Qilin Ransomware - A Ransomware Linked to the APT Group Moonstone Sleet
Just a SOC Analyst ^^
Microsoft has observed a North Korea-linked APT group, known as Moonstone Sleet, deploying Qilin ransomware in attacks since February 2025. This group often uses a double extortion method, stealing and encrypting victim data, then threatening to disclose the data if the ransom is not paid.
What is Qilin Ransomware?
Qilin, also known as Agenda, is a type of ransomware-as-a-service (RaaS). It is rented or sold to attackers as a service to infiltrate, encrypt data of organizations, and demand ransom. The group has been active since 2022 and has carried out numerous attacks on large organizations worldwide.

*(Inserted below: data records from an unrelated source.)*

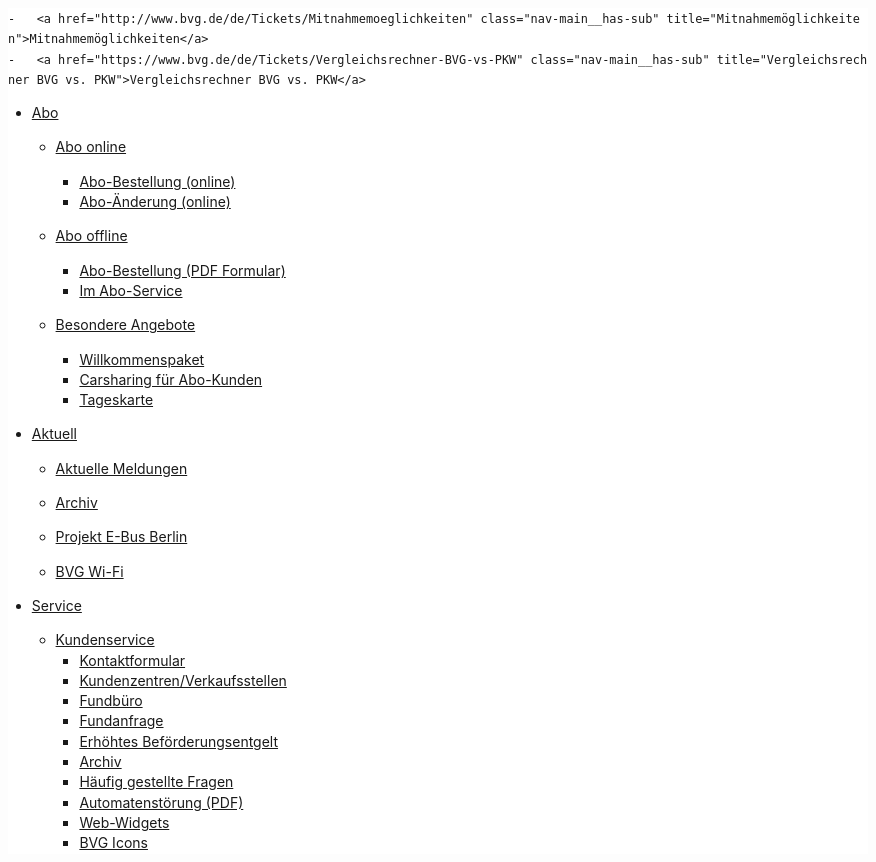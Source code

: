     -   <a href="http://www.bvg.de/de/Tickets/Mitnahmemoeglichkeiten" class="nav-main__has-sub" title="Mitnahmemöglichkeiten">Mitnahmemöglichkeiten</a>
    -   <a href="https://www.bvg.de/de/Tickets/Vergleichsrechner-BVG-vs-PKW" class="nav-main__has-sub" title="Vergleichsrechner BVG vs. PKW">Vergleichsrechner BVG vs. PKW</a>

-   <a href="http://www.bvg.de/de/Abo" class="nav-main__has-sub" title="Abo">Abo <span class="icon icon--arrow-right"></span></a>
    -   <a href="http://www.bvg.de/de/Abo/Abo-online" class="nav-main__has-sub nav-main__has-sub" title="Abo online">Abo online</a>
        -   [Abo-Bestellung (online)](http://www.bvg.de/de/Abo/Abo-online/Abo-Bestellung-online "Abo-Bestellung (online)")
        -   [Abo-Änderung (online)](http://www.bvg.de/de/Abo/Abo-online/Abo-Aenderung-online "Abo-Änderung (online)")

    -   <a href="http://www.bvg.de/de/Abo/Abo-offline" class="nav-main__has-sub nav-main__has-sub" title="Abo offline">Abo offline</a>
        -   [Abo-Bestellung (PDF Formular)](http://www.bvg.de/de/Abo/Abo-offline/Abo-Bestellung-PDF-Formular "Abo-Bestellung (PDF Formular)")
        -   [Im Abo-Service](http://www.bvg.de/de/Abo/Abo-offline/Im-Abo-Service "Im Abo-Service")

    -   <a href="http://www.bvg.de/de/Abo/Besondere-Inhalte" class="nav-main__has-sub nav-main__has-sub" title="Besondere Angebote">Besondere Angebote</a>
        -   [Willkommenspaket](http://www.bvg.de/de/Abo/Besondere-Inhalte/Willkommenspaket "Willkommenspaket")
        -   [Carsharing für Abo-Kunden](http://www.bvg.de/de/Abo/Besondere-Inhalte/Carsharing-fuer-Abo-Kunden "Carsharing für Abo-Kunden")
        -   [Tageskarte](http://www.bvg.de/de/Abo/Besondere-Inhalte/Tageskarte "Tageskarte")

-   <a href="http://www.bvg.de/de/Aktuell" class="nav-main__has-sub" title="Aktuell">Aktuell <span class="icon icon--arrow-right"></span></a>
    -   <a href="http://www.bvg.de/de/Aktuell/Aktuelle-Meldungen" class="nav-main__has-sub" title="Aktuelle Meldungen">Aktuelle Meldungen</a>

    -   <a href="http://www.bvg.de/de/Aktuell/Archiv" class="nav-main__has-sub" title="Archiv">Archiv</a>

    -   <a href="http://www.bvg.de/de/Aktuell/E-Bus" class="nav-main__has-sub" title="Projekt E-Bus Berlin">Projekt E-Bus Berlin</a>
    -   <a href="http://www.bvg.de/de/Aktuell/BVG-Wi-Fi" class="nav-main__has-sub" title="BVG Wi-Fi">BVG Wi-Fi</a>

-   <a href="http://www.bvg.de/de/Service" class="nav-main__has-sub" title="Service">Service <span class="icon icon--arrow-right"></span></a>
    -   <a href="http://www.bvg.de/de/Service/Kundenservice" class="nav-main__has-sub nav-main__has-sub" title="Kundenservice">Kundenservice</a>
        -   [Kontaktformular](http://www.bvg.de/de/Service/Kundenservice/Kontaktformular "Kontaktformular")
        -   [Kundenzentren/Verkaufsstellen](http://www.bvg.de/de/Service/Kundenservice/KundenzentrumVerkaufsstellen "Kundenzentren/Verkaufsstellen")
        -   [Fundbüro](http://www.bvg.de/de/Service/Kundenservice/Fundbuero "Fundbüro")
        -   <a href="https://www.bvg.de/de/Service/Kundenservice/Fundanfrage" class="nav-main__has-sub" title="Fundanfrage">Fundanfrage</a>
        -   [Erhöhtes Beförderungsentgelt](http://www.bvg.de/de/Service/Kundenservice/Erhoehtes-Befoerderungsentgelt "Erhöhtes Beförderungsentgelt")
        -   [Archiv](http://www.bvg.de/de/Service/Kundenservice/Archiv "Archiv")
        -   [Häufig gestellte Fragen](http://www.bvg.de/de/Service/Kundenservice/Haeufig-gestellte-Fragen "Häufig gestellte Fragen")
        -   [Automatenstörung (PDF)](http://www.bvg.de/de/Service/Kundenservice/Automatenstoerung-PDF "Automatenstörung (PDF)")
        -   [Web-Widgets](http://www.bvg.de/de/Service/Kundenservice/Web-Widgets "Web-Widgets")
        -   [BVG Icons](http://www.bvg.de/de/Service/Kundenservice/BVG-Icons "BVG Icons")
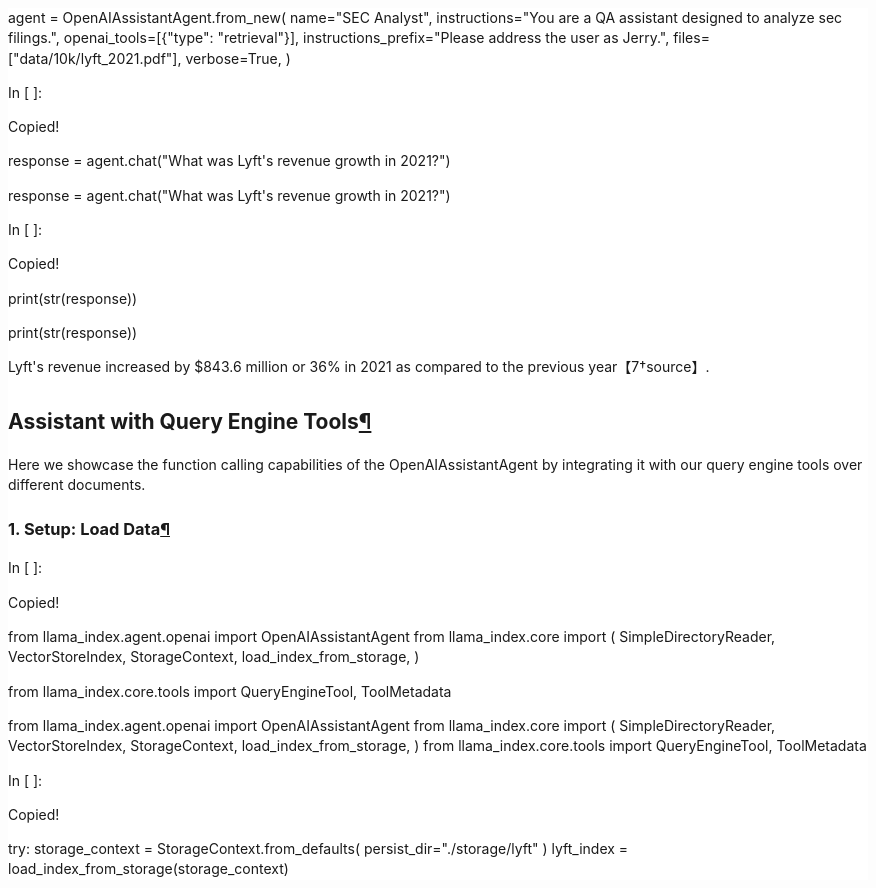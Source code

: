 agent = OpenAIAssistantAgent.from\_new( name="SEC Analyst", instructions="You are a QA assistant designed to analyze sec filings.", openai\_tools=\[{"type": "retrieval"}\], instructions\_prefix="Please address the user as Jerry.", files=\["data/10k/lyft\_2021.pdf"\], verbose=True, )

In \[ \]:

Copied!

response \= agent.chat("What was Lyft's revenue growth in 2021?")

response = agent.chat("What was Lyft's revenue growth in 2021?")

In \[ \]:

Copied!

print(str(response))

print(str(response))

Lyft's revenue increased by $843.6 million or 36% in 2021 as compared to the previous year【7†source】.

Assistant with Query Engine Tools[¶](https://docs.llamaindex.ai/en/stable/examples/agent/openai_assistant_agent/#assistant-with-query-engine-tools)
---------------------------------------------------------------------------------------------------------------------------------------------------

Here we showcase the function calling capabilities of the OpenAIAssistantAgent by integrating it with our query engine tools over different documents.

### 1\. Setup: Load Data[¶](https://docs.llamaindex.ai/en/stable/examples/agent/openai_assistant_agent/#1-setup-load-data)

In \[ \]:

Copied!

from llama\_index.agent.openai import OpenAIAssistantAgent
from llama\_index.core import (
    SimpleDirectoryReader,
    VectorStoreIndex,
    StorageContext,
    load\_index\_from\_storage,
)

from llama\_index.core.tools import QueryEngineTool, ToolMetadata

from llama\_index.agent.openai import OpenAIAssistantAgent from llama\_index.core import ( SimpleDirectoryReader, VectorStoreIndex, StorageContext, load\_index\_from\_storage, ) from llama\_index.core.tools import QueryEngineTool, ToolMetadata

In \[ \]:

Copied!

try:
    storage\_context \= StorageContext.from\_defaults(
        persist\_dir\="./storage/lyft"
    )
    lyft\_index \= load\_index\_from\_storage(storage\_context)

Since its launch in October 2022, Qilin has been used to attack various victims such as news agencies, automotive component manufacturers, and even court services in Australia. Most notably, it attacked Synnovis, a healthcare service provider for the UK government.
In May 2024, Microsoft discovered that the group "Moonstone Sleet" (formerly known as Storm-1789) was using Qilin ransomware in their attack campaigns. The group's objectives are financial gain as well as cyber espionage. They spread malware through malicious software, games, and use fake companies like StarGlow Ventures and C.C. Waterfall to deceive victims on LinkedIn, freelance job sites, Telegram, and email.
Infection Method
Figure 1. Attack Process of Moonstone Sleet Campaign
Based on the attack diagram in the image, Moonstone Sleet uses a multi-stage attack process to spread malware, infiltrate target systems, and execute code from the command and control server (C2).
1. Initial Stage - Victim Approach
Attackers use messaging apps and freelancer websites to approach victims.
Their goal is to trick victims into downloading a ZIP file containing a trojanized PuTTY software along with a text file (url.txt).
2. Infiltration Stage - Initial Malware Execution
When victims enter the IP address and password from url.txt into PuTTY, the trojanized putty.exe file executes.
Trojanized PuTTY decrypts, decompresses, and executes the SplitLoader installer payload, starting the next stage of the attack.
3. Deployment Stage - Backdoor Installation
SplitLoader installer/dropper decrypts and decompresses the next payload (SplitLoader DLL).
Simultaneously, the installer drops two malicious files onto the drive for subsequent steps.
SplitLoader is executed through a scheduled task or registry run key, ensuring the malware's presence on the system.
4. Additional Malware Loading Stage
SplitLoader decrypts, decompresses, and combines the two files dropped onto the drive in the previous stage to create an executable PE file.
This stage allows attackers to deploy more potent malware into the target system.
5. C2 Connection Stage - System Control
Trojan loader will download, decompress, and execute the PE file from the command and control server (C2 infrastructure).
After execution, attackers can fully control the target system, deploying additional malware such as ransomware or espionage tools.
IOCs Related to Qilin Ransomware
FIle hash
| 73b1fffd35d3a72775e0ac4c836e70efefa0930551a2f813843bdfb32df4579a | SHA256 |
| afe7b70b5d92a38fb222ec93c51b907b823a64daf56ef106523bc7acc1442e38 | SHA256 |
| dd50d1f39c851a3c1fce8abdf4ed84d7dca2b7bc19c1bc3c483c7fc3b8e9ab79 | SHA256 |
| e4cbee73bb41a3c7efc9b86a58495c5703f08d4b36df849c5bebc046d4681b70 | SHA256 |
Recommendations
FPT Threat Intelligence recommends organizations and individuals take several measures to prevent this attack campaign:
Secure Data Backup: Ensure offline backups are available to recover data in case of encryption.
System Updates: Always update the latest security patches to protect systems from exploitable vulnerabilities.
Access Management: Limit user access rights, apply network segmentation to prevent lateral movement by attackers.
Account Security: Use strong, unique passwords and enable multi-factor authentication (MFA) to protect login information.
Data Encryption: Implement encryption for sensitive data to protect against theft or leakage.
Attack Surface Reduction: Disable unnecessary functions to reduce the risk of exploitation.
Security Awareness Training: Educate employees about security risks and attack methods commonly used by cybercriminals.